The worst-case scenario for inserting into an array is where we insert data at the beginning of the array, because we have to move all of the other values to the right.

So we can say that insertion in the worst-case scenario can take up to N + 1 steps for an array containing N elements (shifting every data element in the array, plus one assertion).

Deletion N steps

Deletion is the process of removing the value at a particular index. Deletion is like insertion, but in reverse.

If we want to delete the value at index 2, first we'd have to delete the value at index 2, and then we'd have to shift all of the elements to the left of their original index until we get to the end of the array.

Like insertion, the worst-case scenario of deleting an element is deleting the very first element of the array, because we would first remove the first element, and then we would have to shift all following elements to the left by 1 until the gap where the deletion was made is closed.
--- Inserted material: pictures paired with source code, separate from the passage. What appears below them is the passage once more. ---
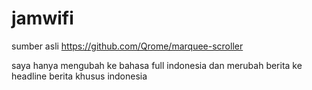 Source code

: # jamwifi

sumber asli
https://github.com/Qrome/marquee-scroller

saya hanya mengubah  ke bahasa full indonesia 
dan merubah berita ke headline berita khusus indonesia
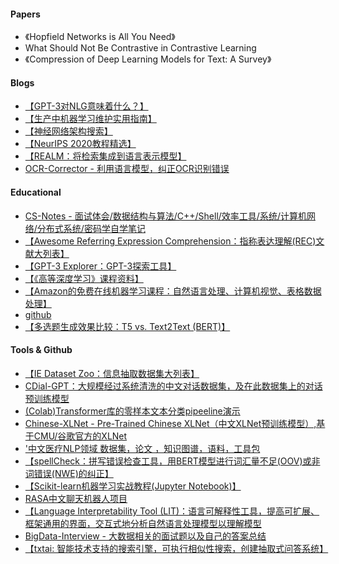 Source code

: #### Papers
- 《Hopfield Networks is All You Need》
- What Should Not Be Contrastive in Contrastive Learning
- 《Compression of Deep Learning Models for Text: A Survey》

#### Blogs
- [【GPT-3对NLG意味着什么？】](https://ehudreiter.com/2020/08/10/is-gpt3-useful-for-nlg/)
- [【生产中机器学习维护实用指南】](https://eugeneyan.com/writing/practical-guide-to-maintaining-machine-learning/)
- [【神经网络架构搜索】](https://lilianweng.github.io/lil-log/2020/08/06/neural-architecture-search.html)
- [【NeurIPS 2020教程精选】](https://medium.com/@NeurIPSConf/tutorial-selections-for-neruips-2020-33b79f4915c4)
- [【REALM：将检索集成到语言表示模型】](https://ai.googleblog.com/2020/08/realm-integrating-retrieval-into.html)
- [OCR-Corrector - 利用语言模型，纠正OCR识别错误](https://github.com/tiantian91091317/OCR-Corrector)

#### Educational
- [CS-Notes - 面试体会/数据结构与算法/C++/Shell/效率工具/系统/计算机网络/分布式系统/密码学自学笔记](https://github.com/huangrt01/CS-Notes)
- [【Awesome Referring Expression Comprehension：指称表达理解(REC)文献大列表】](https://github.com/daqingliu/awesome-rec)
- [【GPT-3 Explorer：GPT-3探索工具】](https://github.com/belay-labs/gpt-explorer)
- [【《高等深度学习》课程资料】](https://github.com/PKUAI26/Deep-Learning-Advanced-Topics)
- [【Amazon的免费在线机器学习课程：自然语言处理、计算机视觉、表格数据处理】](https://www.amazon.science/latest-news/machine-learning-course-free-online-from-amazon-machine-learning-university)
- [github](https://github.com/aws-samples/aws-machine-learning-university-accelerated-nlp)
- [【多选题生成效果比较：T5 vs. Text2Text (BERT)】](https://github.com/renatoviolin/Multiple-Choice-Question-Generation-T5-and-Text2Text)


#### Tools & Github
- [【IE Dataset Zoo：信息抽取数据集大列表】](https://github.com/zxlzr/IEDatasets)
- [CDial-GPT：大规模经过系统清洗的中文对话数据集，及在此数据集上的对话预训练模型](https://github.com/thu-coai/CDial-GPT)
- [(Colab)Transformer库的零样本文本分类pipeeline演示](https://colab.research.google.com/drive/1jocViLorbwWIkTXKwxCOV9HLTaDDgCaw?usp=sharing)
- [Chinese-XLNet - Pre-Trained Chinese XLNet（中文XLNet预训练模型）,基于CMU/谷歌官方的XLNet](https://github.com/ymcui/Chinese-XLNet)
- ['中文医疗NLP领域 数据集，论文 ，知识图谱，语料，工具包](https://github.com/lrs1353281004/Chinese_medical_NLP)
- [【spellCheck：拼写错误检查工具，用BERT模型进行词汇量不足(OOV)或非词错误(NWE)的纠正】](https://github.com/R1j1t/contextualSpellCheck)
- [【Scikit-learn机器学习实战教程(Jupyter Notebook)】](https://github.com/amueller/sklearn-one-day)
- [RASA中文聊天机器人项目](https://github.com/jiangdongguo/ChitChatAssistant)
- [【Language Interpretability Tool (LIT)：语言可解释性工具，提高可扩展、框架通用的界面，交互式地分析自然语言处理模型以理解模型](https://github.com/PAIR-code/lit)
- [BigData-Interview - 大数据相关的面试题以及自己的答案总结](https://github.com/CheckChe0803/BigData-Interview)
- [【txtai: 智能技术支持的搜索引擎，可执行相似性搜索，创建抽取式问答系统】](https://github.com/neuml/txtai) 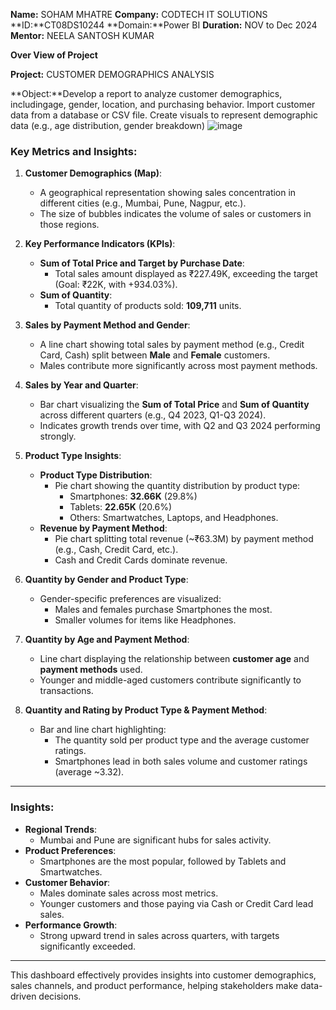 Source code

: **Name:** SOHAM MHATRE 
**Company:** CODTECH IT SOLUTIONS 
**ID:**CT08DS10244 
**Domain:**Power BI 
**Duration:** NOV to Dec 2024 
**Mentor:** NEELA SANTOSH KUMAR

**Over View of Project**

**Project:** CUSTOMER DEMOGRAPHICS ANALYSIS

**Object:**Develop a report to analyze customer demographics, includingage, gender, location, and purchasing behavior. Import customer data from a database or CSV file. Create visuals to represent demographic data (e.g., age distribution, gender breakdown)
![image](https://github.com/user-attachments/assets/aa7d8a0e-cebe-4675-99a4-f401833ca7b9)





### Key Metrics and Insights:

1. **Customer Demographics (Map)**:
   - A geographical representation showing sales concentration in different cities (e.g., Mumbai, Pune, Nagpur, etc.).
   - The size of bubbles indicates the volume of sales or customers in those regions.

2. **Key Performance Indicators (KPIs)**:
   - **Sum of Total Price and Target by Purchase Date**:
     - Total sales amount displayed as ₹227.49K, exceeding the target (Goal: ₹22K, with +934.03%).
   - **Sum of Quantity**:
     - Total quantity of products sold: **109,711** units.

3. **Sales by Payment Method and Gender**:
   - A line chart showing total sales by payment method (e.g., Credit Card, Cash) split between **Male** and **Female** customers.
   - Males contribute more significantly across most payment methods.

4. **Sales by Year and Quarter**:
   - Bar chart visualizing the **Sum of Total Price** and **Sum of Quantity** across different quarters (e.g., Q4 2023, Q1-Q3 2024).
   - Indicates growth trends over time, with Q2 and Q3 2024 performing strongly.

5. **Product Type Insights**:
   - **Product Type Distribution**:
     - Pie chart showing the quantity distribution by product type:
       - Smartphones: **32.66K** (29.8%)
       - Tablets: **22.65K** (20.6%)
       - Others: Smartwatches, Laptops, and Headphones.
   - **Revenue by Payment Method**:
     - Pie chart splitting total revenue (~₹63.3M) by payment method (e.g., Cash, Credit Card, etc.).
     - Cash and Credit Cards dominate revenue.

6. **Quantity by Gender and Product Type**:
   - Gender-specific preferences are visualized:
     - Males and females purchase Smartphones the most.
     - Smaller volumes for items like Headphones.

7. **Quantity by Age and Payment Method**:
   - Line chart displaying the relationship between **customer age** and **payment methods** used.
   - Younger and middle-aged customers contribute significantly to transactions.

8. **Quantity and Rating by Product Type & Payment Method**:
   - Bar and line chart highlighting:
     - The quantity sold per product type and the average customer ratings.
     - Smartphones lead in both sales volume and customer ratings (average ~3.32).

---

### Insights:
- **Regional Trends**:
  - Mumbai and Pune are significant hubs for sales activity.
- **Product Preferences**:
  - Smartphones are the most popular, followed by Tablets and Smartwatches.
- **Customer Behavior**:
  - Males dominate sales across most metrics.
  - Younger customers and those paying via Cash or Credit Card lead sales.
- **Performance Growth**:
  - Strong upward trend in sales across quarters, with targets significantly exceeded.

---

This dashboard effectively provides insights into customer demographics, sales channels, and product performance, helping stakeholders make data-driven decisions.
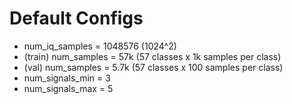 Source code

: # Default Configs

* num\_iq\_samples = 1048576 (1024^2)
* (train) num\_samples = 57k (57 classes x 1k samples per class)
* (val) num\_samples = 5.7k (57 classes x 100 samples per class)
* num\_signals\_min = 3
* num\_signals\_max = 5

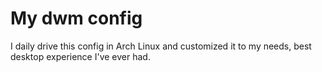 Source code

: # My dwm config
I daily drive this config in Arch Linux and customized it to my needs, best desktop experience I've ever had.
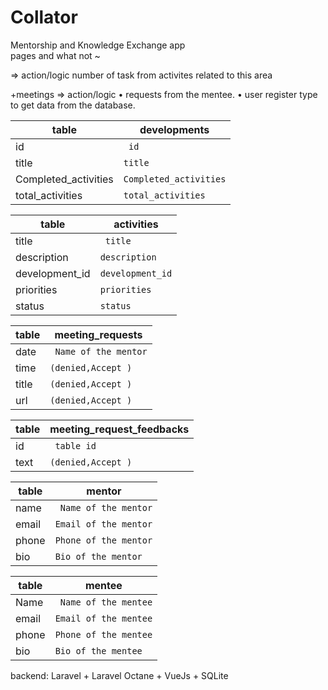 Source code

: # Collator
Mentorship and Knowledge Exchange app
<br>
pages and what not ~

⇒ action/logic
number of task from activites related to this area

+meetings 
   ⇒ action/logic
      • requests from the mentee.
      • user register type to get data from the database.

	
table | developments |
--- | --- |
id | ` id` |
title | `title` |
Completed_activities | `Completed_activities` |
total_activities | `total_activities` |


table | activities |
--- | --- |
title | ` title` |
description | `description` |
development_id | `development_id` |
priorities | `priorities` |
status | `status` |

table | meeting_requests |
--- | --- |
date | ` Name of the mentor` |
time | `(denied,Accept )` |
title | `(denied,Accept )` |
url | `(denied,Accept )` |
	
table | meeting_request_feedbacks |
--- | --- |
id | ` table id` |
text | `(denied,Accept )` |


table | mentor |
--- | --- |
name | ` Name of the mentor` |
email | `Email of the mentor` |
phone | `Phone of the mentor` |
bio | `Bio of the mentor` |

table | mentee |
--- | --- |
Name | ` Name of the mentee` |
email | `Email of the mentee` |
phone | `Phone of the mentee` |
bio | `Bio of the mentee` |

backend: Laravel + Laravel Octane + VueJs + SQLite
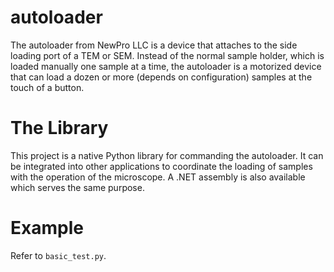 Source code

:# autoloader
The autoloader from NewPro LLC is a device that attaches to the side loading port of a TEM or SEM.  Instead of the normal sample holder, which is loaded manually one sample at a time, the autoloader is a motorized device that can load a dozen or more (depends on configuration) samples at the touch of a button.

# The Library
This project is a native Python library for commanding the autoloader.  It can be integrated into other applications to coordinate the loading of samples with the operation of the microscope.  A .NET assembly is also available which serves the same purpose.

# Example
Refer to `basic_test.py`.
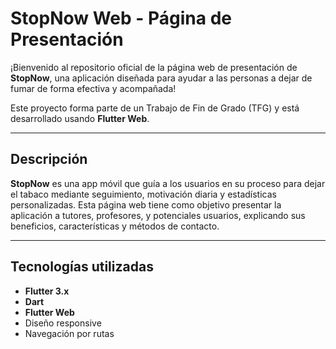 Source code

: # StopNow Web - Página de Presentación

¡Bienvenido al repositorio oficial de la página web de presentación de **StopNow**, una aplicación diseñada para ayudar a las personas a dejar de fumar de forma efectiva y acompañada!

Este proyecto forma parte de un Trabajo de Fin de Grado (TFG) y está desarrollado usando **Flutter Web**.

---

## Descripción

**StopNow** es una app móvil que guía a los usuarios en su proceso para dejar el tabaco mediante seguimiento, motivación diaria y estadísticas personalizadas. Esta página web tiene como objetivo presentar la aplicación a tutores, profesores, y potenciales usuarios, explicando sus beneficios, características y métodos de contacto.

---

## Tecnologías utilizadas

- **Flutter 3.x**
- **Dart**
- **Flutter Web**
- Diseño responsive
- Navegación por rutas
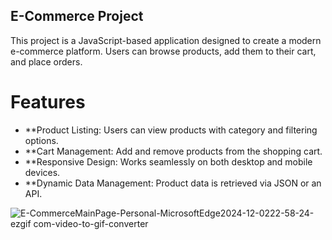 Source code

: ## E-Commerce Project
This project is a JavaScript-based application designed to create a modern e-commerce platform. 
Users can browse products, add them to their cart, and place orders.

# Features

- **Product Listing: Users can view products with category and filtering options.
- **Cart Management: Add and remove products from the shopping cart.
- **Responsive Design: Works seamlessly on both desktop and mobile devices.
- **Dynamic Data Management: Product data is retrieved via JSON or an API.



![E-CommerceMainPage-Personal-MicrosoftEdge2024-12-0222-58-24-ezgif com-video-to-gif-converter](https://github.com/user-attachments/assets/02274f37-dfbc-4071-9575-9fba244a2f34)
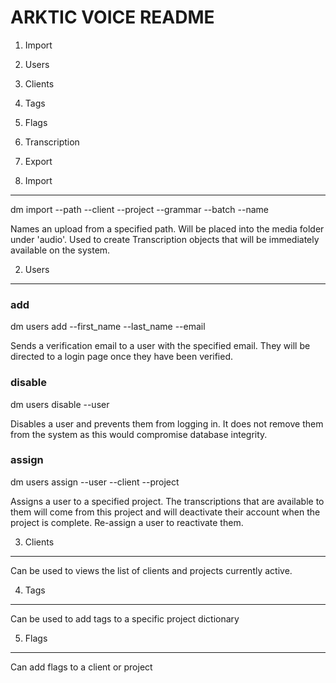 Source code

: ARKTIC VOICE README
===================

1. Import
2. Users
3. Clients
4. Tags
5. Flags
6. Transcription
7. Export

1. Import
---------

dm import --path --client --project --grammar --batch --name

Names an upload from a specified path. Will be placed into the media folder under 'audio'. Used to create Transcription objects that will be immediately available on the system.

2. Users
--------

### add

dm users add --first_name --last_name --email

Sends a verification email to a user with the specified email. They will be directed to a login page once they have been verified.

### disable

dm users disable --user

Disables a user and prevents them from logging in. It does not remove them from the system as this would compromise database integrity.

### assign

dm users assign --user --client --project

Assigns a user to a specified project. The transcriptions that are available to them will come from this project and will deactivate their account when the project is complete. Re-assign a user to reactivate them.

3. Clients
----------

Can be used to views the list of clients and projects currently active.

4. Tags
-------

Can be used to add tags to a specific project dictionary

5. Flags
--------

Can add flags to a client or project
For an array of 5 elements, we'd spend one step deleting the first elements, and then four steps shifting the four remaining elments. For an array containing N elements, the maximum number of steps that deletion would take is N steps.

Kotlin example


val num = arrayOf(1,2,3,4,5) //implicit type declaration
val num = arrayOf<Int>(1,2,3,4,5) //explicit type declaration

//using an array constructor
val num = Array(3, {i-> i*1})

//initializes an array where each index is given the value of the array index * 1. So in this case 1,2,3

//factory methods to create arrays of primitive types
val num = intArrayOf(1,2,3,4,5)
byteArrayOf()
charArrayOf()
shortArrayOf()
longArrayOf()

Performance steps in worst case scenario where each operation is performed only once: 17 steps

Sets

Sets are just like arrays, except sets are arrays that contain no duplicate values. For example, you wouldn't want a phone book that lists your phone number twice for different people.

The performance for a set is the same as an array in all operations except for the insertion operation.

If we want to add an item to our shopping list which is stored in a set, we would first have to check to see whether the item already exists in the array by checking all of the indexes for the value, then shift all elements following the insertion index to the left by one, and finally insert your element in the newly emptied index.

If we wanted to insert an element to the start of our set, the performance would be 2N + 1.

In this case, we know that the array would be more efficient, but in the case of a phone book application, the set would be better despite the performance tradeoff for the insertion operation.